Venus Williams, sister of tennis champion Serena and a seven-time major champion and two-time US Open titlist herself, has played 11 matches on the women’s tour this year. However, as the tennis world focuses its attention to the United States and the US Open in New York, Williams has again had to withdraw from competition due to a somewhat rare autoimmune disorder called Sjogren’s syndrome. An autoimmune disorder means that your immune system mistakenly attacks your body’s own cells and tissues. How did it affect Williams is the question, and what is her tennis future if any?

Although you can develop Sjogren’s syndrome at any age, most people are older than 40 at the time of diagnosis. The condition is much more common in women. Treatment focuses on relieving symptoms, which often subside with time. Venus is currently 31 years of age. Nine out of ten Sjogren’s patients are women in fact, and it is estimated to strike as many as 4 million people in the United States alone making it the second most common autoimmune rheumatic disease.

Throughout her 17-year pro career, Williams has consistently refused to talk about injuries or illnesses, adopting the attitude that if she is entered in a tournament, she is healthy enough to play.

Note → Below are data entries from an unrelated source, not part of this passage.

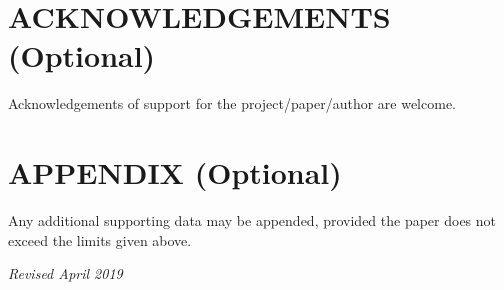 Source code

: \documentclass{isprs} %
\begin{document}
\section*{ACKNOWLEDGEMENTS (Optional)}\label{ACKNOWLEDGEMENTS}
Acknowledgements of support for the project/paper/author are welcome. 

{
	\begin{spacing}{1.17}
		\normalsize
	\end{spacing}
}


\section*{APPENDIX (Optional)}\label{APPENDIX}

Any additional supporting data may be appended, provided the paper does not exceed the limits given above. 

\vspace{1cm}
\textit{Revised April 2019}
\end{document}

However, her career may have now come to an end.

Here are treatment options and an explanation of the disease….

Progression of Sjogren’s syndrome is different for everyone. Most people with this disease have chronic dryness of the eyes and mouth that lasts throughout their lives. If your symptoms are not relieved by home treatment and medicines and your disease begins to affect other parts of the body, your doctor may prescribe stronger medicine or recommend surgery.

If extremely dry eyes are not helped by tear substitutes, topical cyclosporine ophthalmic eye drops may provide relief.

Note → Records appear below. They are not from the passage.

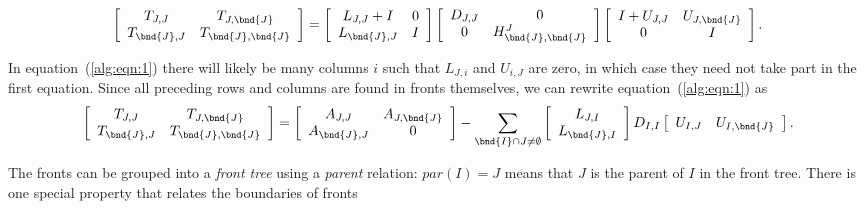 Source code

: \begin{equation}
\label{alg:eqn:2}
\left \lbrack \begin{array}{cc}
T_{J,J} & T_{J, \bnd{J}} \\
T_{\bnd{J},J} & T_{\bnd{J},\bnd{J}}
\end{array} \right \rbrack
=
\left \lbrack \begin{array}{cc}
L_{J,J} + I & 0 \\
L_{\bnd{J},J} & I
\end{array} \right \rbrack
\left \lbrack \begin{array}{cc}
D_{J,J} & 0 \\
0 & H_{\bnd{J},\bnd{J}}^J
\end{array} \right \rbrack
\left \lbrack \begin{array}{cc}
I + U_{J,J} & U_{J,\bnd{J}} \\
0 & I
\end{array} \right \rbrack.
\end{equation}
\par
In equation~(\ref{alg:eqn:1}) there will likely be many columns $i$ such
that $L_{J,i}$ and $U_{i,J}$ are zero, in which case they need not
take part in the first equation.
Since all preceding rows and columns are found in fronts
themselves, we can rewrite equation~(\ref{alg:eqn:1}) as
\begin{equation}
\label{alg:eqn:3}
\left \lbrack \begin{array}{cc}
T_{J,J} & T_{J, \bnd{J}} \\
T_{\bnd{J},J} & T_{\bnd{J},\bnd{J}}
\end{array} \right \rbrack
=
\left \lbrack \begin{array}{cc}
A_{J,J} & A_{J, \bnd{J}} \\
A_{\bnd{J},J} & 0
\end{array} \right \rbrack
-
\sum_{\bnd{I} \cap J \ne \emptyset}
\left \lbrack \begin{array}{c}
L_{J,I} \\
L_{\bnd{J},I}
\end{array} \right \rbrack
D_{I,I} 
\left \lbrack \begin{array}{cc}
U_{I,J} & U_{I,\bnd{J}}
\end{array} \right \rbrack.
\end{equation}
\par
The fronts can be grouped into a {\it front tree} using a {\it
parent} relation: $par(I) = J$ means that $J$ is the parent of $I$
in the front tree.
There is one special property that relates the boundaries of fronts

If neither tear substitutes nor cyclosporine eye drops ease dry eyes, a doctor may perform a surgical procedure called punctal occlusion, in which he or she places temporary or permanent plugs in your tear ducts (lacrimal ducts) to help keep moisture in your eyes. These plugs keep tears from draining away from the eyes and leaving them dry.

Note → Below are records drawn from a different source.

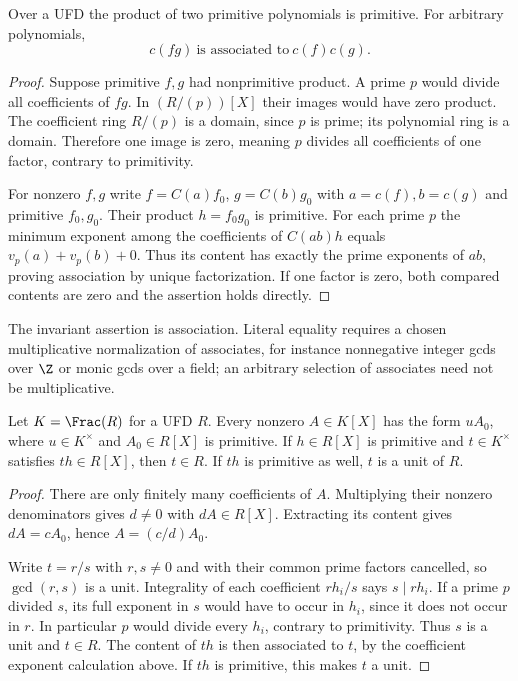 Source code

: \begin{theorem}\label{thm:gauss-content}
Over a UFD the product of two primitive polynomials is primitive.
For arbitrary polynomials,
\[
 c(fg)\ \text{is associated to}\ c(f)c(g).
\]
\end{theorem}
\begin{proof}
Suppose primitive $f,g$ had nonprimitive product. A prime $p$ would
divide all coefficients of $fg$. In $(R/(p))[X]$ their images would
have zero product. The coefficient ring $R/(p)$ is a domain, since
$p$ is prime; its polynomial ring is a domain. Therefore one image
is zero, meaning $p$ divides all coefficients of one factor,
contrary to primitivity.

For nonzero $f,g$ write $f=C(a)f_0$, $g=C(b)g_0$ with
$a=c(f),b=c(g)$ and primitive $f_0,g_0$. Their product $h=f_0g_0$
is primitive. For each prime $p$ the minimum exponent among the
coefficients of $C(ab)h$ equals
$v_p(a)+v_p(b)+0$. Thus its content has exactly the prime
exponents of $ab$, proving association by unique factorization.
If one factor is zero, both compared contents are zero and the
assertion holds directly.
\end{proof}
The invariant assertion is association. Literal equality requires a
chosen multiplicative normalization of associates, for instance
nonnegative integer gcds over $\Z$ or monic gcds over a field;
an arbitrary selection of associates need not be multiplicative.

\begin{lemma}\label{lem:primitive-scalar}
Let $K=\Frac(R)$ for a UFD $R$. Every nonzero $A\in K[X]$ has
the form $uA_0$, where $u\in K^\times$ and $A_0\in R[X]$ is
primitive. If $h\in R[X]$ is primitive and $t\in K^\times$
satisfies $th\in R[X]$, then $t\in R$. If $th$ is primitive
as well, $t$ is a unit of $R$.
\end{lemma}
\begin{proof}
There are only finitely many coefficients of $A$. Multiplying their
nonzero denominators gives $d\ne0$ with $dA\in R[X]$.
Extracting its content gives $dA=cA_0$, hence $A=(c/d)A_0$.

Write $t=r/s$ with $r,s\ne0$ and with their common prime factors
cancelled, so $\gcd(r,s)$ is a unit. Integrality of each coefficient
$r h_i/s$ says $s\mid rh_i$. If a prime $p$ divided $s$, its
full exponent in $s$ would have to occur in $h_i$, since it does
not occur in $r$. In particular $p$ would divide every $h_i$,
contrary to primitivity. Thus $s$ is a unit and $t\in R$.
The content of $th$ is then associated to $t$, by the coefficient
exponent calculation above. If $th$ is primitive, this makes $t$
a unit.
\end{proof}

It appears that Venus’ ailments took on a more severe form: chronic joint pain. For joint pain, chronic inflammation in saliva and tear glands, or other serious symptoms, treatment may include nonsteroidal anti-inflammatory drugs (NSAIDs).

NSAIDs may provide relief from inflammation, but people with Sjogren’s syndrome may be more susceptible to developing gastroesophageal reflux disease (GERD) after taking NSAIDs, which is also a big problem, especially for a serious athlete.

There are also corticosteroids (such as prednisone), which are used to relieve muscle and joint inflammation but can have serious side effects, including osteoporosis, glaucoma, and diabetes. Disease-modifying antirheumatic drugs (DMARDs), also known as slow-acting antirheumatic drugs (SAARDs) may be prescribed alone or in combination to manage the symptoms of joint and muscle pain and dry skin from Sjogren’s syndrome. DMARDs that may be prescribed include hydroxychloroquine sulfate or methotrexate.

To conclude in a statement, Williams said:

“(It is) an ongoing medical condition that affects my energy level and causes fatigue and joint pain. I enjoyed playing my first match here and wish I could continue but right now I am unable to. I am thankful I finally have a diagnosis and am now focused on getting better and returning to the court soon.”